Select Page
Read Introduction to 1 Peter


“Who Himself bore our sins in His own body on the tree, that we, having died to sins, might live for righteousness—by whose stripes you were healed.”
in His own body on the tree
Jesus suffered both in his body and soul. His suffering in the soul was not as apparent. He did suffer in his soul (Mt. 26:38). 
The Greek word for “tree” is an object fashioned out of wood. Esther 5:14 translates this word “gallows.” Acts uses “tree” for the cross (Acts 5:30; 10:39: 13:29). The last time the New Testament uses this word is Galatians 3:13:
“Christ has redeemed us from the curse of the law, having become a curse for us (for it is written, ‘Cursed is everyone who hangs on a tree’).”
Jesus did not suffer for my sins in Gethsemane. He bore my sins on the cross. Jesus was at once both priest and victim.

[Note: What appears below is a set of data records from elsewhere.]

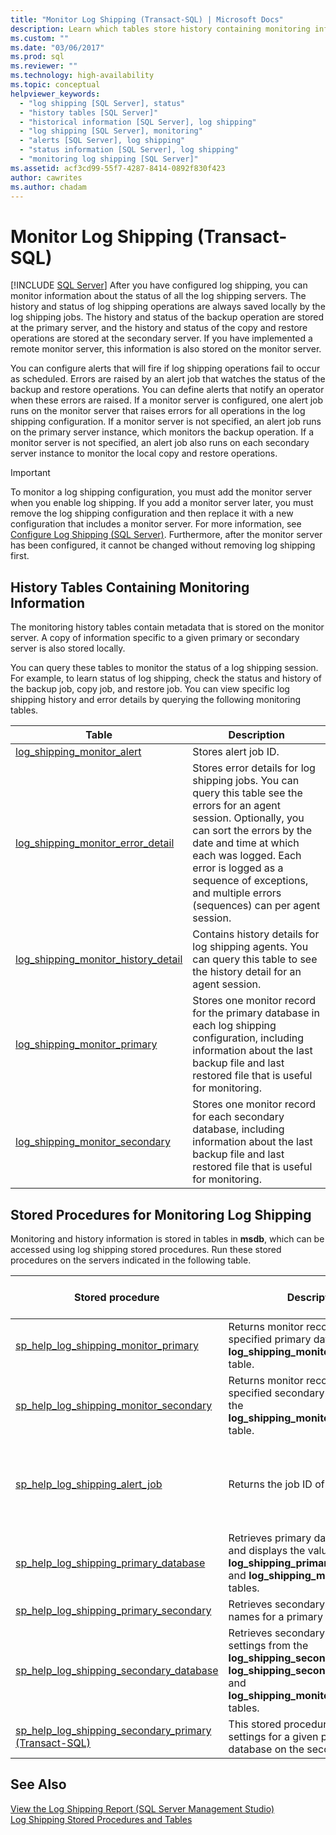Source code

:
 ```yaml
---
title: "Monitor Log Shipping (Transact-SQL) | Microsoft Docs"
description: Learn which tables store history containing monitoring information and stored procedures for monitoring log shipping in SQL Server.
ms.custom: ""
ms.date: "03/06/2017"
ms.prod: sql
ms.reviewer: ""
ms.technology: high-availability
ms.topic: conceptual
helpviewer_keywords: 
  - "log shipping [SQL Server], status"
  - "history tables [SQL Server]"
  - "historical information [SQL Server], log shipping"
  - "log shipping [SQL Server], monitoring"
  - "alerts [SQL Server], log shipping"
  - "status information [SQL Server], log shipping"
  - "monitoring log shipping [SQL Server]"
ms.assetid: acf3cd99-55f7-4287-8414-0892f830f423
author: cawrites
ms.author: chadam
---
```

# Monitor Log Shipping (Transact-SQL)
 [!INCLUDE [SQL Server](../../includes/applies-to-version/sqlserver.md)]
  After you have configured log shipping, you can monitor information about the status of all the log shipping servers. The history and status of log shipping operations are always saved locally by the log shipping jobs. The history and status of the backup operation are stored at the primary server, and the history and status of the copy and restore operations are stored at the secondary server. If you have implemented a remote monitor server, this information is also stored on the monitor server.  
  
 You can configure alerts that will fire if log shipping operations fail to occur as scheduled. Errors are raised by an alert job that watches the status of the backup and restore operations. You can define alerts that notify an operator when these errors are raised. If a monitor server is configured, one alert job runs on the monitor server that raises errors for all operations in the log shipping configuration. If a monitor server is not specified, an alert job runs on the primary server instance, which monitors the backup operation. If a monitor server is not specified, an alert job also runs on each secondary server instance to monitor the local copy and restore operations.  
  
> [!IMPORTANT]  
>  To monitor a log shipping configuration, you must add the monitor server when you enable log shipping. If you add a monitor server later, you must remove the log shipping configuration and then replace it with a new configuration that includes a monitor server. For more information, see [Configure Log Shipping &#40;SQL Server&#41;](../../database-engine/log-shipping/configure-log-shipping-sql-server.md). Furthermore, after the monitor server has been configured, it cannot be changed without removing log shipping first.  
  
## History Tables Containing Monitoring Information  
 The monitoring history tables contain metadata that is stored on the monitor server. A copy of information specific to a given primary or secondary server is also stored locally.  
  
 You can query these tables to monitor the status of a log shipping session. For example, to learn status of log shipping, check the status and history of the backup job, copy job, and restore job. You can view specific log shipping history and error details by querying the following monitoring tables.  
  
|Table|Description|  
|-----------|-----------------|  
|[log_shipping_monitor_alert](../../relational-databases/system-tables/log-shipping-monitor-alert-transact-sql.md)|Stores alert job ID.|  
|[log_shipping_monitor_error_detail](../../relational-databases/system-tables/log-shipping-monitor-error-detail-transact-sql.md)|Stores error details for log shipping jobs. You can query this table see the errors for an agent session. Optionally, you can sort the errors by the date and time at which each was logged. Each error is logged as a sequence of exceptions, and multiple errors (sequences) can per agent session.|  
|[log_shipping_monitor_history_detail](../../relational-databases/system-tables/log-shipping-monitor-history-detail-transact-sql.md)|Contains history details for log shipping agents. You can query this table to see the history detail for an agent session.|  
|[log_shipping_monitor_primary](../../relational-databases/system-tables/log-shipping-monitor-primary-transact-sql.md)|Stores one monitor record for the primary database in each log shipping configuration, including information about the last backup file and last restored file that is useful for monitoring.|  
|[log_shipping_monitor_secondary](../../relational-databases/system-tables/log-shipping-monitor-secondary-transact-sql.md)|Stores one monitor record for each secondary database, including information about the last backup file and last restored file that is useful for monitoring.|  
  
## Stored Procedures for Monitoring Log Shipping  
 Monitoring and history information is stored in tables in **msdb**, which can be accessed using log shipping stored procedures. Run these stored procedures on the servers indicated in the following table.  
  
|Stored procedure|Description|Run this procedure on|  
|----------------------|-----------------|---------------------------|  
|[sp_help_log_shipping_monitor_primary](../../relational-databases/system-stored-procedures/sp-help-log-shipping-monitor-primary-transact-sql.md)|Returns monitor records for the specified primary database from the **log_shipping_monitor_primary** table.|Monitor server or primary server|  
|[sp_help_log_shipping_monitor_secondary](../../relational-databases/system-stored-procedures/sp-help-log-shipping-monitor-secondary-transact-sql.md)|Returns monitor records for the specified secondary database from the **log_shipping_monitor_secondary** table.|Monitor server or secondary server|  
|[sp_help_log_shipping_alert_job](../../relational-databases/system-stored-procedures/sp-help-log-shipping-alert-job-transact-sql.md)|Returns the job ID of the alert job.|Monitor server, or primary or secondary server if no monitor is defined|  
|[sp_help_log_shipping_primary_database](../../relational-databases/system-stored-procedures/sp-help-log-shipping-primary-database-transact-sql.md)|Retrieves primary database settings and displays the values from the **log_shipping_primary_databases** and **log_shipping_monitor_primary** tables.|Primary server|  
|[sp_help_log_shipping_primary_secondary](../../relational-databases/system-stored-procedures/sp-help-log-shipping-primary-secondary-transact-sql.md)|Retrieves secondary database names for a primary database.|Primary server|  
|[sp_help_log_shipping_secondary_database](../../relational-databases/system-stored-procedures/sp-help-log-shipping-secondary-database-transact-sql.md)|Retrieves secondary-database settings from the **log_shipping_secondary**, **log_shipping_secondary_databases** and **log_shipping_monitor_secondary** tables.|Secondary server|  
|[sp_help_log_shipping_secondary_primary &#40;Transact-SQL&#41;](../../relational-databases/system-stored-procedures/sp-help-log-shipping-secondary-primary-transact-sql.md)|This stored procedure retrieves the settings for a given primary database on the secondary server.|Secondary server|  
  
## See Also  
 [View the Log Shipping Report &#40;SQL Server Management Studio&#41;](../../database-engine/log-shipping/view-the-log-shipping-report-sql-server-management-studio.md)   
 [Log Shipping Stored Procedures and Tables](../../database-engine/log-shipping/log-shipping-tables-and-stored-procedures.md)  
  
  
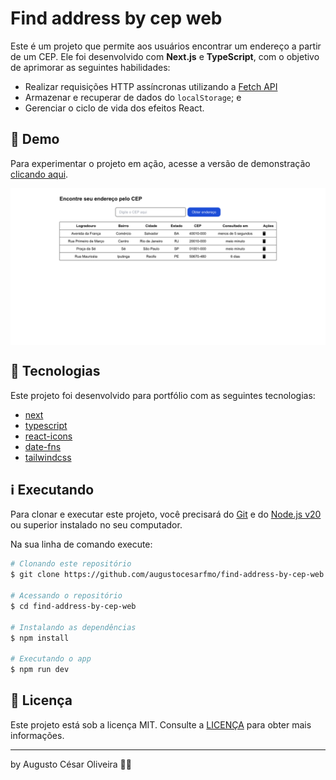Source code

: # Find address by cep web

Este é um projeto que permite aos usuários encontrar um endereço a partir de um CEP. Ele foi desenvolvido com **Next.js** e **TypeScript**, com o objetivo de aprimorar as seguintes habilidades:

- Realizar requisições HTTP assíncronas utilizando a [Fetch API](https://developer.mozilla.org/en-US/docs/Web/API/Fetch_API)
- Armazenar e recuperar de dados do `localStorage`; e
- Gerenciar o ciclo de vida dos efeitos React.

## 👀 Demo

Para experimentar o projeto em ação, acesse a versão de demonstração [clicando aqui](https://find-address-by-cep.netlify.app/).

<div style="display: flex; justify-content: center">
<img src="https://raw.githubusercontent.com/augustocesarfmo/find-address-by-cep-web/main/images/web-screenshot.png" width="100%">
</div>

## 🚀 Tecnologias

Este projeto foi desenvolvido para portfólio com as seguintes tecnologias:

- [next](https://nextjs.org/)
- [typescript](https://www.typescriptlang.org/)
- [react-icons](https://react-icons.github.io/react-icons/)
- [date-fns](https://date-fns.org/)
- [tailwindcss](https://tailwindcss.com/)

## ℹ️ Executando

Para clonar e executar este projeto, você precisará do [Git](https://git-scm.com) e do [Node.js v20](https://nodejs.org/) ou superior instalado no seu computador.

Na sua linha de comando execute:

```bash
# Clonando este repositório
$ git clone https://github.com/augustocesarfmo/find-address-by-cep-web.git

# Acessando o repositório
$ cd find-address-by-cep-web

# Instalando as dependências
$ npm install

# Executando o app
$ npm run dev
```

## 📝 Licença

Este projeto está sob a licença MIT. Consulte a [LICENÇA](https://github.com/augustocesarfmo/find-address-by-cep-web/blob/main/LICENSE.md) para obter mais informações.

---

by Augusto César Oliveira 👐🏼
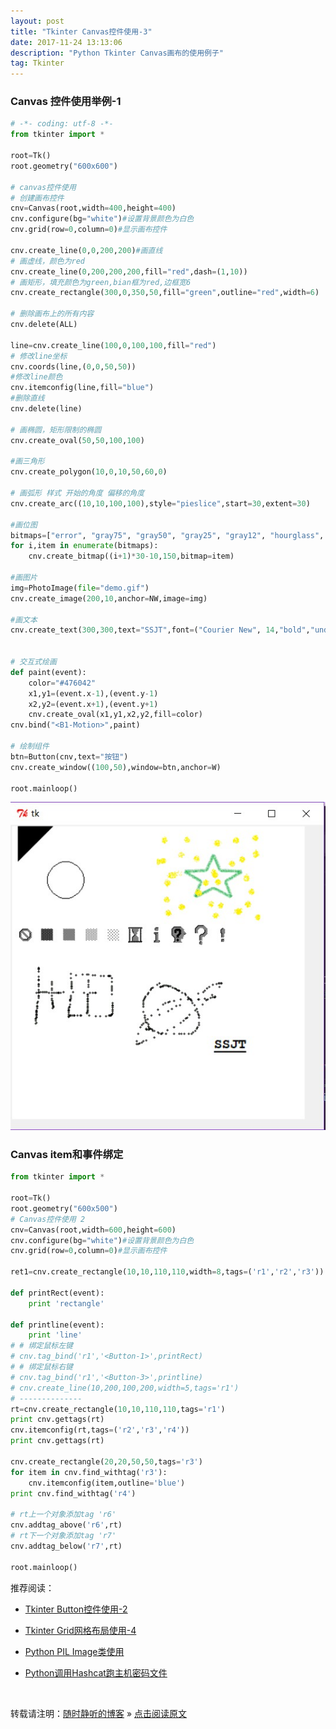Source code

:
 ```yaml
--- 
layout: post
title: "Tkinter Canvas控件使用-3"
date: 2017-11-24 13:13:06 
description: "Python Tkinter Canvas画布的使用例子"
tag: Tkinter
---
```


### Canvas 控件使用举例-1

```Python
# -*- coding: utf-8 -*-
from tkinter import *

root=Tk()
root.geometry("600x600")

# canvas控件使用
# 创建画布控件
cnv=Canvas(root,width=400,height=400)
cnv.configure(bg="white")#设置背景颜色为白色
cnv.grid(row=0,column=0)#显示画布控件

cnv.create_line(0,0,200,200)#画直线
# 画虚线，颜色为red
cnv.create_line(0,200,200,200,fill="red",dash=(1,10))
# 画矩形，填充颜色为green,bian框为red,边框宽6
cnv.create_rectangle(300,0,350,50,fill="green",outline="red",width=6)

# 删除画布上的所有内容
cnv.delete(ALL)

line=cnv.create_line(100,0,100,100,fill="red")
# 修改line坐标
cnv.coords(line,(0,0,50,50))
#修改line颜色
cnv.itemconfig(line,fill="blue")
#删除直线
cnv.delete(line)

# 画椭圆，矩形限制的椭圆
cnv.create_oval(50,50,100,100)

#画三角形
cnv.create_polygon(10,0,10,50,60,0)

# 画弧形 样式 开始的角度 偏移的角度
cnv.create_arc((10,10,100,100),style="pieslice",start=30,extent=30)

#画位图
bitmaps=["error", "gray75", "gray50", "gray25", "gray12", "hourglass", "info", "questhead", "question", "warning"]
for i,item in enumerate(bitmaps):
    cnv.create_bitmap((i+1)*30-10,150,bitmap=item)

#画图片
img=PhotoImage(file="demo.gif")
cnv.create_image(200,10,anchor=NW,image=img)

#画文本
cnv.create_text(300,300,text="SSJT",font=("Courier New", 14,"bold","underline"))


# 交互式绘画
def paint(event):
    color="#476042"
    x1,y1=(event.x-1),(event.y-1)
    x2,y2=(event.x+1),(event.y+1)
    cnv.create_oval(x1,y1,x2,y2,fill=color)
cnv.bind("<B1-Motion>",paint)

# 绘制组件
btn=Button(cnv,text="按钮")
cnv.create_window((100,50),window=btn,anchor=W)

root.mainloop()
```

<img src="/images/posts/Python/Tkinter/Canvas/Tkinter_Canvas_1.jpg" >

### Canvas item和事件绑定
```Python
from tkinter import *

root=Tk()
root.geometry("600x500")
# Canvas控件使用 2
cnv=Canvas(root,width=600,height=600)
cnv.configure(bg="white")#设置背景颜色为白色
cnv.grid(row=0,column=0)#显示画布控件

ret1=cnv.create_rectangle(10,10,110,110,width=8,tags=('r1','r2','r3'))

def printRect(event):
    print 'rectangle'

def printline(event):
    print 'line'
# # 绑定鼠标左键
# cnv.tag_bind('r1','<Button-1>',printRect)
# # 绑定鼠标右键
# cnv.tag_bind('r1','<Button-3>',printline)
# cnv.create_line(10,200,100,200,width=5,tags='r1')
# --------------
rt=cnv.create_rectangle(10,10,110,110,tags='r1')
print cnv.gettags(rt)
cnv.itemconfig(rt,tags=('r2','r3','r4'))
print cnv.gettags(rt)

cnv.create_rectangle(20,20,50,50,tags='r3')
for item in cnv.find_withtag('r3'):
    cnv.itemconfig(item,outline='blue')
print cnv.find_withtag('r4')

# rt上一个对象添加tag 'r6'
cnv.addtag_above('r6',rt)
# rt下一个对象添加tag 'r7'
cnv.addtag_below('r7',rt)

root.mainloop()
```




推荐阅读：

- [Tkinter Button控件使用-2](https://ssjt21.github.io/2017/11/Python_TK_Button/)

- [Tkinter Grid网格布局使用-4](https://ssjt21.github.io/2017/11/Python_TK_Grid/)

- [Python PIL Image类使用](http://ssjt21.github.io/2017/11/Python_PIL_Image_Module/)

- [Python调用Hashcat跑主机密码文件](http://ssjt21.github.io/2017/11/Python_Hashcatshell/)



<br>

转载请注明：[随时静听的博客](http://ssjt21.github.io) » [点击阅读原文](https://ssjt21.github.io/2017/11/Python_TK_Canvas/)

that we, having died to sins,
“That” introduces a purpose clause. 
“Died” is literally to be away from. It comes from two words: from and to become. “From” signifies separation. “Died” means to cease with a complete and abrupt change. This is a rare word. It means to cease to exist, to go out of being. Jesus separated us from our sins.
Some translate this word “to die,” but this is inexact. Literally, it means “having become off with respect to sins.” This means that Jesus disconnected us from our sins. This disconnection is the believer’s attitude toward sin because of what it took to pay for sin – the death of Jesus on the cross.
Therefore, “died” connotes having become off with respect to sins. This speaks of the action of God in breaking the power of sinful nature. We need not be slaves to sin. Classical Greek renders this word “depart.” We have ceased from sins positionally (cf. Rom 6:1-23, esp. vv. 2, 10f). Christ died for all our sins. This is God’s action in breaking the sin capacity’s power when we place faith in Christ. From now on, we do not need to be a slave to sin (Rom 6:10). 
Before we became Christians, we were dead in sin; now, we are dead to sins.
God broke off the power of the sin capacity at the point of faith in Christ’s work on the cross. This means that sin does not have to control us. He forgives us of our sins when we confess them. Since our sins have already been judged when Jesus hung on the cross, the Father is faithful and just to forgive us our sins and to cleanse us from all unrighteousness. There is a disconnection from sin. There we can live unto righteousness. So God identifies us with Christ as he hung upon the cross. 
In God’s sight, he reckons us as being so identified with our Lord that what he predicates of him is also true of us. We died in his death. We were raised in his resurrection. We seated with him when we ascended in glory. God views us as perpetually dead to every appeal that comes from the flesh. 
In God’s reckoning, when Christ died, I died. This is a truth we cannot feel or smell. We hear it and believe it. We think God’s thoughts after him. God identifies us with Jesus as he hung on the cross. His life becomes our life. His righteousness becomes our righteousness. This is positional truth. His sonship becomes our sonship. God identifies us with Jesus Christ as he hung on the cross. We stopped sinning in God’s eyes. We died to sin.